::: The data :::

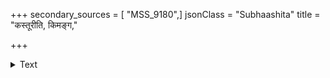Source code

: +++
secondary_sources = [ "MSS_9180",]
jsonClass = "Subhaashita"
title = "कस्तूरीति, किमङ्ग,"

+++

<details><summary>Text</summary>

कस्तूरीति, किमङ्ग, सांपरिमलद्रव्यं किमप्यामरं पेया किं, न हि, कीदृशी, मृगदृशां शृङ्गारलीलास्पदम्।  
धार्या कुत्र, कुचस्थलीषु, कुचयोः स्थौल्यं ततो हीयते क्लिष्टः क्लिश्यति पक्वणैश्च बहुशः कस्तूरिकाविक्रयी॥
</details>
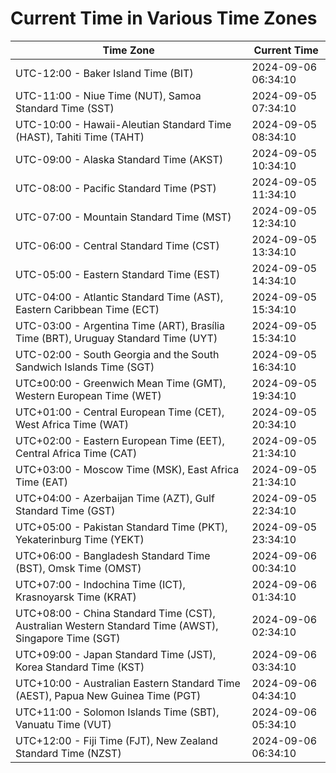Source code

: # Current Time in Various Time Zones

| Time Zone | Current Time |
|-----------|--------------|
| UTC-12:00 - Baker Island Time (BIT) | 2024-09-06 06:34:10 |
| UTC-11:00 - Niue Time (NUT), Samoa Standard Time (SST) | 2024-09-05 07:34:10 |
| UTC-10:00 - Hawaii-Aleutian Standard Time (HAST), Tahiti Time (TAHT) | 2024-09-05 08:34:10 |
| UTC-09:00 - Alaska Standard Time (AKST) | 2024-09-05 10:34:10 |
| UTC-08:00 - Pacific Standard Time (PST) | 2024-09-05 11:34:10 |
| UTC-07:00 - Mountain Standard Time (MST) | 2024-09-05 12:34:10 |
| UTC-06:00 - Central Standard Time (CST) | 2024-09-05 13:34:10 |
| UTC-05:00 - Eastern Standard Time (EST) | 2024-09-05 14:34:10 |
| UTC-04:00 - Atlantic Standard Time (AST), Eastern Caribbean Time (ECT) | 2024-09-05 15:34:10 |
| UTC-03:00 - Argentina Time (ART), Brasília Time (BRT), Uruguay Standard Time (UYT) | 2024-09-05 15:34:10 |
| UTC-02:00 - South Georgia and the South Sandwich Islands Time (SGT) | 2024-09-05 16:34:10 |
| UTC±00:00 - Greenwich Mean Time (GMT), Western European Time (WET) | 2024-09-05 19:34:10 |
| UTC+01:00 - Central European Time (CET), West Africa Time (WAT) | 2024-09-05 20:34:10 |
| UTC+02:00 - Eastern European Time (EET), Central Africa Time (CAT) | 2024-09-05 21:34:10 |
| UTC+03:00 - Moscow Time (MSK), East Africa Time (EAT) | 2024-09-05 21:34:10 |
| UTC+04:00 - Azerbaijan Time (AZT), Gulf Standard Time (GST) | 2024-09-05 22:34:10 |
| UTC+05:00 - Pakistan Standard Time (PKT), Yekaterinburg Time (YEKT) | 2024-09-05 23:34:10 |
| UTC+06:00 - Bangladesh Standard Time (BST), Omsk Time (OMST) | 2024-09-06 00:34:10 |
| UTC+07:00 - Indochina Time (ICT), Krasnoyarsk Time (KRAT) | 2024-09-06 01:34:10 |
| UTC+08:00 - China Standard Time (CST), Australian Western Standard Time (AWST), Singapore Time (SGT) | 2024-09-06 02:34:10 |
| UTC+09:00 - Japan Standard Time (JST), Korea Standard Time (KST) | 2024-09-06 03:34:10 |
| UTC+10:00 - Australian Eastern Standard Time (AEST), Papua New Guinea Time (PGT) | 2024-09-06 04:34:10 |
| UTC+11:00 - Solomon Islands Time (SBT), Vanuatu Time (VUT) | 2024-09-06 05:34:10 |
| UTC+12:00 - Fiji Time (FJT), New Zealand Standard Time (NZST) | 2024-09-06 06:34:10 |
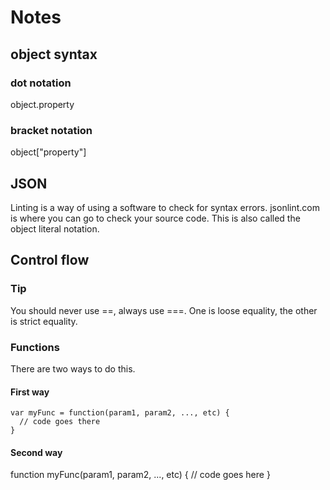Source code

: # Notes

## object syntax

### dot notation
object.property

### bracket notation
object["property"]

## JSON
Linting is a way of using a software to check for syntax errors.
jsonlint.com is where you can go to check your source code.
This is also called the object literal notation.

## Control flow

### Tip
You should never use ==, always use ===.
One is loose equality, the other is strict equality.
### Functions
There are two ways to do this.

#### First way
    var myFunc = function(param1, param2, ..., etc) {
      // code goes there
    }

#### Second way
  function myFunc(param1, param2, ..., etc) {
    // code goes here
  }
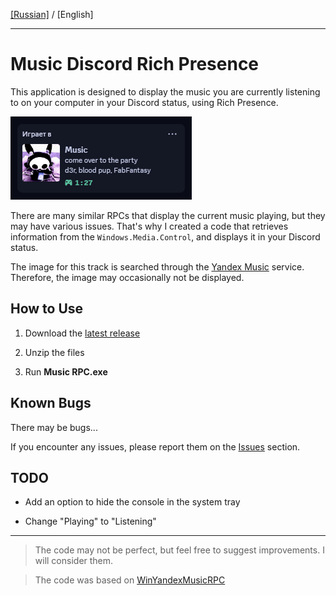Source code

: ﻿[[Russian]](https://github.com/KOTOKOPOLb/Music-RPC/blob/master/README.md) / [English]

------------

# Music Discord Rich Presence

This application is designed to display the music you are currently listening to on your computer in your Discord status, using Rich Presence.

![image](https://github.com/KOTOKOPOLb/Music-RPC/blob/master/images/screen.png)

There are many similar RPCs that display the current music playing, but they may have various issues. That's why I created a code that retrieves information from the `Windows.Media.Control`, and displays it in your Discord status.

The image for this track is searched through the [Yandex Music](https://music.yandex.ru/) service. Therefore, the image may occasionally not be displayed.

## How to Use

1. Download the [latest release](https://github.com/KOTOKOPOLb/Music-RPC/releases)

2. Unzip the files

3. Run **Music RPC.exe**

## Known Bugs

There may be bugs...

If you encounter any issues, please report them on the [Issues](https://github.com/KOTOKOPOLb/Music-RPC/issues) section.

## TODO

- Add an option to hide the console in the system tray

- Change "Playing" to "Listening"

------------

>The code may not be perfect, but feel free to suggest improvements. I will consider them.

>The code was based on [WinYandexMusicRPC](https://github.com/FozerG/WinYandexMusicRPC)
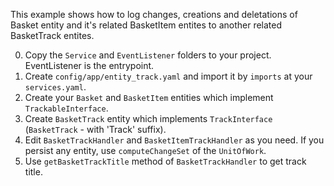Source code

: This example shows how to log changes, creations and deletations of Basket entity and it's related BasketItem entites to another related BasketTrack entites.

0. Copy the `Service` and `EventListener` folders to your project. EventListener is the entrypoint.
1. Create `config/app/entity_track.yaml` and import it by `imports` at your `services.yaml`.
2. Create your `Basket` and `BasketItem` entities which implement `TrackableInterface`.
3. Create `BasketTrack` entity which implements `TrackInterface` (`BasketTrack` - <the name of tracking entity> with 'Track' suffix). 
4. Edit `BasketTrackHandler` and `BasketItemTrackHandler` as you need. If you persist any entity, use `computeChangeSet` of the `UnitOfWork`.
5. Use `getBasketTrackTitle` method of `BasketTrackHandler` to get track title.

:::

Aim of the task => Print, exactly, each line above from the one with "var myFunc = function(param1, param2, ..., etc)" to the one with "as you need.", end lines included. Leave pictures out of it.

Result =>
    var myFunc = function(param1, param2, ..., etc) {
      // code goes there
    }

#### Second way
  function myFunc(param1, param2, ..., etc) {
    // code goes here
  }
Source code

: ﻿[[Russian]](https://github.com/KOTOKOPOLb/Music-RPC/blob/master/README.md) / [English]

------------

# Music Discord Rich Presence

This application is designed to display the music you are currently listening to on your computer in your Discord status, using Rich Presence.

![image](https://github.com/KOTOKOPOLb/Music-RPC/blob/master/images/screen.png)

There are many similar RPCs that display the current music playing, but they may have various issues. That's why I created a code that retrieves information from the `Windows.Media.Control`, and displays it in your Discord status.

The image for this track is searched through the [Yandex Music](https://music.yandex.ru/) service. Therefore, the image may occasionally not be displayed.

## How to Use

1. Download the [latest release](https://github.com/KOTOKOPOLb/Music-RPC/releases)

2. Unzip the files

3. Run **Music RPC.exe**

## Known Bugs

There may be bugs...

If you encounter any issues, please report them on the [Issues](https://github.com/KOTOKOPOLb/Music-RPC/issues) section.

## TODO

- Add an option to hide the console in the system tray

- Change "Playing" to "Listening"

------------

>The code may not be perfect, but feel free to suggest improvements. I will consider them.

>The code was based on [WinYandexMusicRPC](https://github.com/FozerG/WinYandexMusicRPC)
Source code

: This example shows how to log changes, creations and deletations of Basket entity and it's related BasketItem entites to another related BasketTrack entites.

0. Copy the `Service` and `EventListener` folders to your project. EventListener is the entrypoint.
1. Create `config/app/entity_track.yaml` and import it by `imports` at your `services.yaml`.
2. Create your `Basket` and `BasketItem` entities which implement `TrackableInterface`.
3. Create `BasketTrack` entity which implements `TrackInterface` (`BasketTrack` - <the name of tracking entity> with 'Track' suffix). 
4. Edit `BasketTrackHandler` and `BasketItemTrackHandler` as you need. If you persist any entity, use `computeChangeSet` of the `UnitOfWork`.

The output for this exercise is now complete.